Source code for xframes.spark_context

"""
Provides functions to create and maintain the spark context.
"""

import os
import atexit
from zipfile import PyZipFile
from tempfile import NamedTemporaryFile
import logging

from xframes.environment import Environment
from xframes.xrdd import XRdd

def get_xframes_home():
    import xframes
    return os.path.dirname(xframes.__file__)


# CommonSparkContext wraps SparkContext, which must only be instantiated once in a program.
# This is used as a metaclass for CommonSparkContext, so that only one
#  instance is created.
class Singleton(type):
    def __init__(cls, name, bases, dictionary):
        super(Singleton, cls).__init__(name, bases, dictionary)
        cls.instance = None

    def __call__(cls, *args):
        if cls.instance is None:
            cls.instance = super(Singleton, cls).__call__(*args)
        return cls.instance


# noinspection PyClassHasNoInit
[docs]class SparkInitContext:
    """
    Spark Context initialization.

    This may be used to initialize the spark context with the supplied values.
    If this mechanism is not used, then the spark context will be initialized
    using the config file the first time a context is needed.
    """
    context = {}

    @staticmethod
[docs]    def set(context):
        """
        Sets the spark context parameters, and then creates a context.
        If the spark context has already been created, then this will have no effect.

        Parameters
        ----------
        context : dict
            Dictionary of property/value pairs.  These are passed to spark as config parameters.
            If a config file is present, these parameters will override the parameters there.

        Notes
        -----
        The following values are the most commonly used.  They will be given default values if
        none are supplied in a configuration file.  Other values
        can be found in the spark configuration documentation.
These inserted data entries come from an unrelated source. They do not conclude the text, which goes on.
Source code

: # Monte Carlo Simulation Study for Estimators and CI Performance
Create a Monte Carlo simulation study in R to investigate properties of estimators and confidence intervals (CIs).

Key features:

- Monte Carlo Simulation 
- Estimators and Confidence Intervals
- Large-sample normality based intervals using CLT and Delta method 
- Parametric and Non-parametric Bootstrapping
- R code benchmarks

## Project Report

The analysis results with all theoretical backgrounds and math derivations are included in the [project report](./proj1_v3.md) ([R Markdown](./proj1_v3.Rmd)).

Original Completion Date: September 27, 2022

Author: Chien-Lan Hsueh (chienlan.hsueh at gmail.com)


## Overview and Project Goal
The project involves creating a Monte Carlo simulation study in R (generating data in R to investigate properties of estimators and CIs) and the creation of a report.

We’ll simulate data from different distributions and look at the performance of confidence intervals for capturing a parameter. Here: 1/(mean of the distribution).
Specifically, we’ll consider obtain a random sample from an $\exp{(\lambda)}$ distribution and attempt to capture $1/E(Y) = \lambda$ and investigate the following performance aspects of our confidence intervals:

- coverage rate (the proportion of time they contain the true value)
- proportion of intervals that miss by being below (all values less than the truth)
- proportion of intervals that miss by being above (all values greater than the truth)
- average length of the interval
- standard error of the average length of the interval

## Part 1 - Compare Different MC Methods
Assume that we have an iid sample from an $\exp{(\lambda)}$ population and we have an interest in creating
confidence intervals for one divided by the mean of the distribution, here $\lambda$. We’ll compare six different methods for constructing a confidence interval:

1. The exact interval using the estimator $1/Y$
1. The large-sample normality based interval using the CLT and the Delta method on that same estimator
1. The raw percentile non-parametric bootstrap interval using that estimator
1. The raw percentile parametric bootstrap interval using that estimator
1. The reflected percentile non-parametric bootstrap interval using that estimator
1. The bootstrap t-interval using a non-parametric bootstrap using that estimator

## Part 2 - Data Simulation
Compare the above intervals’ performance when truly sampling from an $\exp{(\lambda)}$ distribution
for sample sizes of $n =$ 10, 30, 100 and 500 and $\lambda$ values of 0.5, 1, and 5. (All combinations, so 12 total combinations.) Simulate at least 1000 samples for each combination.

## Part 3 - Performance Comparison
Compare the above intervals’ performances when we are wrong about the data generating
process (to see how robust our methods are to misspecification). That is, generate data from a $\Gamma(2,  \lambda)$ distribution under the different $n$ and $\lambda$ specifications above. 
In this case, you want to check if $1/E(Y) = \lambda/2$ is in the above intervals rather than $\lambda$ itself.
        spark.master : str, optional
            The url of the spark cluster to use.  To use the local spark, give
            'local'.  To use a spark cluster with its master on a specific IP address,
            give the IP address or the hostname as in the following examples:

            spark.master=spark://my_spark_host:7077

            spark.master=mesos://my_mesos_host:5050

        app.name : str, optional
            The app name is used on the job monitoring server, and for logging.

        spark.cores.max : str, optional
            The maximum number of cores to use for execution.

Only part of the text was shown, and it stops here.